- Your instructions -
Two lines in the data below mark the range: the one with "Résumé rapide pour managers pressés" and the one with "Guide du management". Return both, along with every line between them, exactly.

##########

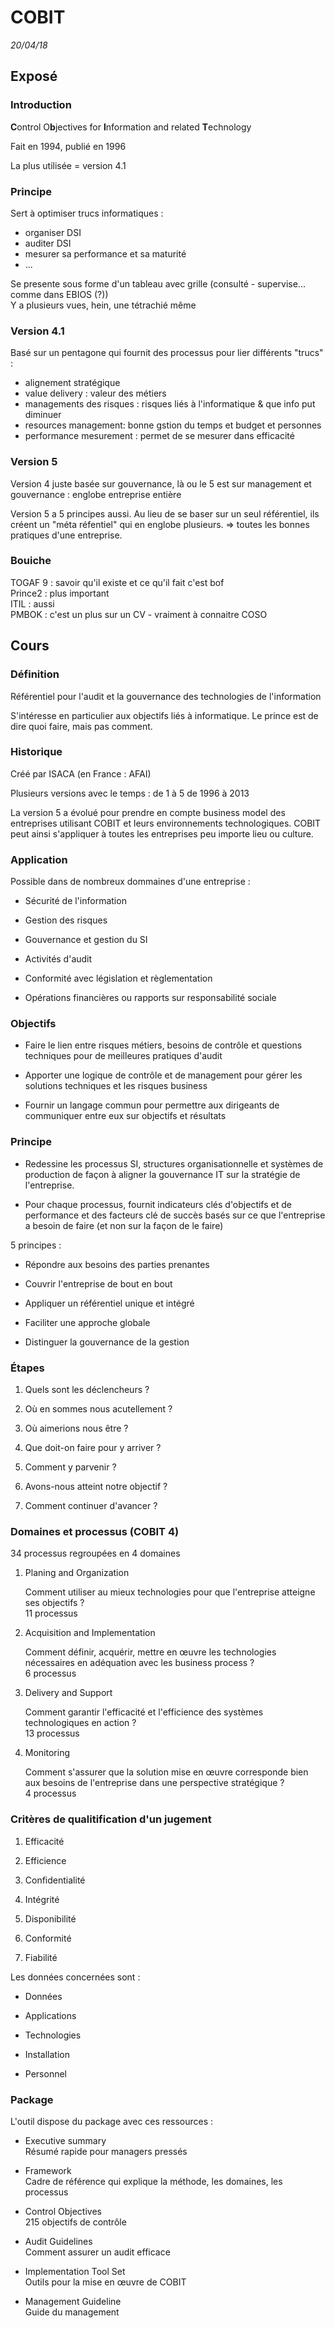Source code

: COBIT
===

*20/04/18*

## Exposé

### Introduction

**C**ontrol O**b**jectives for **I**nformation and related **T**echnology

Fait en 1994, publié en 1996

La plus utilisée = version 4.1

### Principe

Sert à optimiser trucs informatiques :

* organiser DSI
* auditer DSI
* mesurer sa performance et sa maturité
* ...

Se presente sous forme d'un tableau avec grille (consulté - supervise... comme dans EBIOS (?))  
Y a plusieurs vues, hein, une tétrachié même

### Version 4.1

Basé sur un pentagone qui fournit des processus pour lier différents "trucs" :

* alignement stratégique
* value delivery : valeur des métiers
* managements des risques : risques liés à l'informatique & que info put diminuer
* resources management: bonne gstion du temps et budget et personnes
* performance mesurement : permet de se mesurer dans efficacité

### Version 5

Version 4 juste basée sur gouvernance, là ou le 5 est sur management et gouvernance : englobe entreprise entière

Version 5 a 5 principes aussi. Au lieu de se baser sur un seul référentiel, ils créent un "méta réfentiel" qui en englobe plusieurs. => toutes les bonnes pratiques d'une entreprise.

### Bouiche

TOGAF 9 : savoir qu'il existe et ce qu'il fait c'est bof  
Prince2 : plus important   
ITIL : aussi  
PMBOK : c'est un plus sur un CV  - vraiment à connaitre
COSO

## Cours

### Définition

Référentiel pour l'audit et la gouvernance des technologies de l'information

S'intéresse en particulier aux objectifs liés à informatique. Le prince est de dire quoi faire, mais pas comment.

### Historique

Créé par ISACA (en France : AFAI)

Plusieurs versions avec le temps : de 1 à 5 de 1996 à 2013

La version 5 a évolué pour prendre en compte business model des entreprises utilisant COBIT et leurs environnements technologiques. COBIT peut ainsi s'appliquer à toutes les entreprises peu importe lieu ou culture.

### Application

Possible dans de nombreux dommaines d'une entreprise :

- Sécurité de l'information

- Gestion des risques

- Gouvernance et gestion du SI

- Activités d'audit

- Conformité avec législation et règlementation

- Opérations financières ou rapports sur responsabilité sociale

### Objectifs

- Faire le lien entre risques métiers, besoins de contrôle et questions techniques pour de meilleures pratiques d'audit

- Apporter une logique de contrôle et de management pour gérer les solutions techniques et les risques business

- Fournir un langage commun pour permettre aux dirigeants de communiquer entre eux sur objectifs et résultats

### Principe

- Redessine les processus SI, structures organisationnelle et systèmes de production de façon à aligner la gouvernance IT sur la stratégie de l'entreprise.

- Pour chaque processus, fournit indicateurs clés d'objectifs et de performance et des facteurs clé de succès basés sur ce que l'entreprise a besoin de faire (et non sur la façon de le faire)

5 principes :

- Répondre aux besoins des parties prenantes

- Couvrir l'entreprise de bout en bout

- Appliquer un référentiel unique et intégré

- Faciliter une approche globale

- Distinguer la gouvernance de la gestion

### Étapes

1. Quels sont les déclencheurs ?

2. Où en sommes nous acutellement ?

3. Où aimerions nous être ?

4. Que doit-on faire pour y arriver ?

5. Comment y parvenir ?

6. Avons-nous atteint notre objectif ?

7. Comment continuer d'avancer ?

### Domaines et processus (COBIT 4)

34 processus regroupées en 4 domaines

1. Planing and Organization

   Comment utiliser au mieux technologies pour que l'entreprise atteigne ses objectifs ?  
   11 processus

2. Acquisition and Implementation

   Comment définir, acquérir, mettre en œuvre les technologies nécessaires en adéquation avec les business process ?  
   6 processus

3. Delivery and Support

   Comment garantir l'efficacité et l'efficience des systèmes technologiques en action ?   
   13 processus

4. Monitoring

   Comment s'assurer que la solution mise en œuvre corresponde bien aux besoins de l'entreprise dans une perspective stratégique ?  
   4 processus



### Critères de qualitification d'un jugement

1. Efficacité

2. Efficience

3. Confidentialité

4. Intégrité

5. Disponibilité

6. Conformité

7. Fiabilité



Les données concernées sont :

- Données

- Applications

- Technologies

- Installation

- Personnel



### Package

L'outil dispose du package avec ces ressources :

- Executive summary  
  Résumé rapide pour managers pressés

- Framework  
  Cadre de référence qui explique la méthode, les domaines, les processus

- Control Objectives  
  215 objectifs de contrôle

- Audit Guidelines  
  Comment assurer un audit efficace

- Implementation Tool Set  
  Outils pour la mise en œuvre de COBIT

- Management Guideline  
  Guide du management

##########

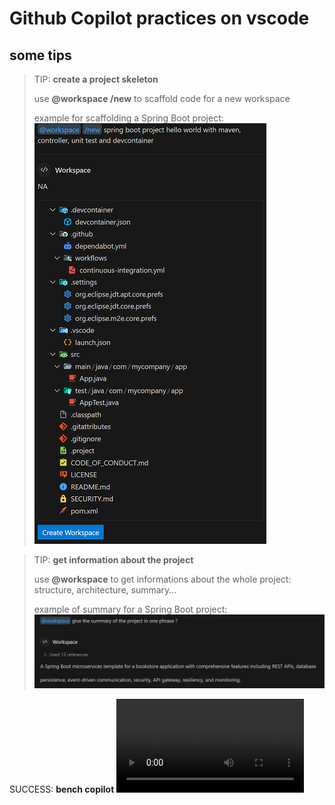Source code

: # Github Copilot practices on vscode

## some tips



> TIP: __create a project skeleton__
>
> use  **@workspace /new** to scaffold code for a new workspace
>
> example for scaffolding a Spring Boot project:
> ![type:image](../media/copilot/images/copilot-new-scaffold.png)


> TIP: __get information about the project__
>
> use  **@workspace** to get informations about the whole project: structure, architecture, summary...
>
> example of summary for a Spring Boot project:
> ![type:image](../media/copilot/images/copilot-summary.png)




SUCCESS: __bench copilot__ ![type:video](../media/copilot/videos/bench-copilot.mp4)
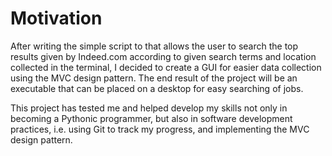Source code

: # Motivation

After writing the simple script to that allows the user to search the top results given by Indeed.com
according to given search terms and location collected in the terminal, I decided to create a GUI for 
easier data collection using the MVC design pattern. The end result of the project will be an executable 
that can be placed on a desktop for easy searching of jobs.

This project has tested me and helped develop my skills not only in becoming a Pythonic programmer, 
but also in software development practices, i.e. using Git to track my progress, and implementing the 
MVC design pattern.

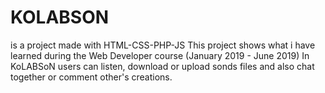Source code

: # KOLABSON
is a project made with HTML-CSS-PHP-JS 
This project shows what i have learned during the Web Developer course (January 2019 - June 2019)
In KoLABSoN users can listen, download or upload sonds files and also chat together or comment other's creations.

##########

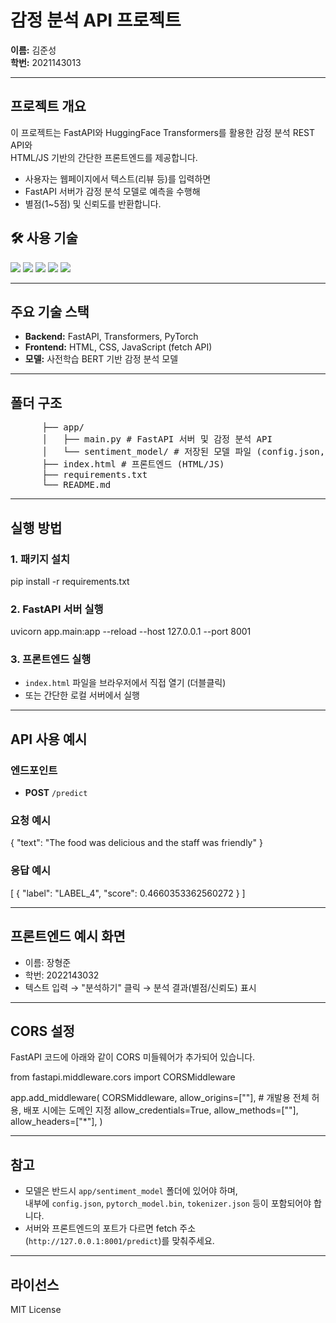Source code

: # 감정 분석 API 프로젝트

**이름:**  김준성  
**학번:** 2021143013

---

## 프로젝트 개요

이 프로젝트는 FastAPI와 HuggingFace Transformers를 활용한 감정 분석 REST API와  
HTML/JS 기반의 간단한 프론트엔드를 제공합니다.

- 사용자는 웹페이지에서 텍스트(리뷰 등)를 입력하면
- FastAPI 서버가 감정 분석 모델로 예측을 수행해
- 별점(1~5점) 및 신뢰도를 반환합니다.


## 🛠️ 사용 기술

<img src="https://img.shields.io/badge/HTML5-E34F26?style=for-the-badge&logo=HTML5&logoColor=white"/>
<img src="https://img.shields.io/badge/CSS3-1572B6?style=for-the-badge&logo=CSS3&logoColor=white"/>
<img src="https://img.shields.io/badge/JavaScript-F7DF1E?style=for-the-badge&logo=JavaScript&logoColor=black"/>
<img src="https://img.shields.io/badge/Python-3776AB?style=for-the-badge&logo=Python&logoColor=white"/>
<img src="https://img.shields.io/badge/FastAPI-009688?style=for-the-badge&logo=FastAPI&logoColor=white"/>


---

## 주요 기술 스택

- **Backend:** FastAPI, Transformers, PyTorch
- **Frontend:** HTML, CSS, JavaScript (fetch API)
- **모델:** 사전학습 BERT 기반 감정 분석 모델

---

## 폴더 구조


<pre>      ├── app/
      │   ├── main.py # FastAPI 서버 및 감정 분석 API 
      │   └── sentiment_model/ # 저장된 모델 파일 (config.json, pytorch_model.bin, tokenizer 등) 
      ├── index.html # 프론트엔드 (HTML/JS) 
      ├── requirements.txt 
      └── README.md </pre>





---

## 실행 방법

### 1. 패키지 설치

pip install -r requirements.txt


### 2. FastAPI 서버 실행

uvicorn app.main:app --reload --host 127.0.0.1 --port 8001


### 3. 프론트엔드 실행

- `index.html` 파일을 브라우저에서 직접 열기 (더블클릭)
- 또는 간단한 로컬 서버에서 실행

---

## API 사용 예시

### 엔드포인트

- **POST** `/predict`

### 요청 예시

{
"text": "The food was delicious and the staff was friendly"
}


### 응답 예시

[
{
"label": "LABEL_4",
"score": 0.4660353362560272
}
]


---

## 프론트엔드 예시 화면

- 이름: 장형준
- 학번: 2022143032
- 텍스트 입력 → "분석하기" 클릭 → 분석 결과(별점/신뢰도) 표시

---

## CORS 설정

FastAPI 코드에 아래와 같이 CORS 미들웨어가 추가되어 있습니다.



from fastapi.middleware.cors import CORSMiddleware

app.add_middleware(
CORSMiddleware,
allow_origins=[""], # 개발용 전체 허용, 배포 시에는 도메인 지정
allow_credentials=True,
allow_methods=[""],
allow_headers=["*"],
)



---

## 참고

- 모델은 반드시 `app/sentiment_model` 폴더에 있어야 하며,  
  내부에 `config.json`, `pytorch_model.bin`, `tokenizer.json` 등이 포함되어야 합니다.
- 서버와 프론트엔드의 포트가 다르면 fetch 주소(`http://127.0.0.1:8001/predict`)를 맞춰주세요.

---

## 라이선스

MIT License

##########

- Output -
  Résumé rapide pour managers pressés

- Framework  
  Cadre de référence qui explique la méthode, les domaines, les processus

- Control Objectives  
  215 objectifs de contrôle

- Audit Guidelines  
  Comment assurer un audit efficace

- Implementation Tool Set  
  Outils pour la mise en œuvre de COBIT

- Management Guideline  
  Guide du management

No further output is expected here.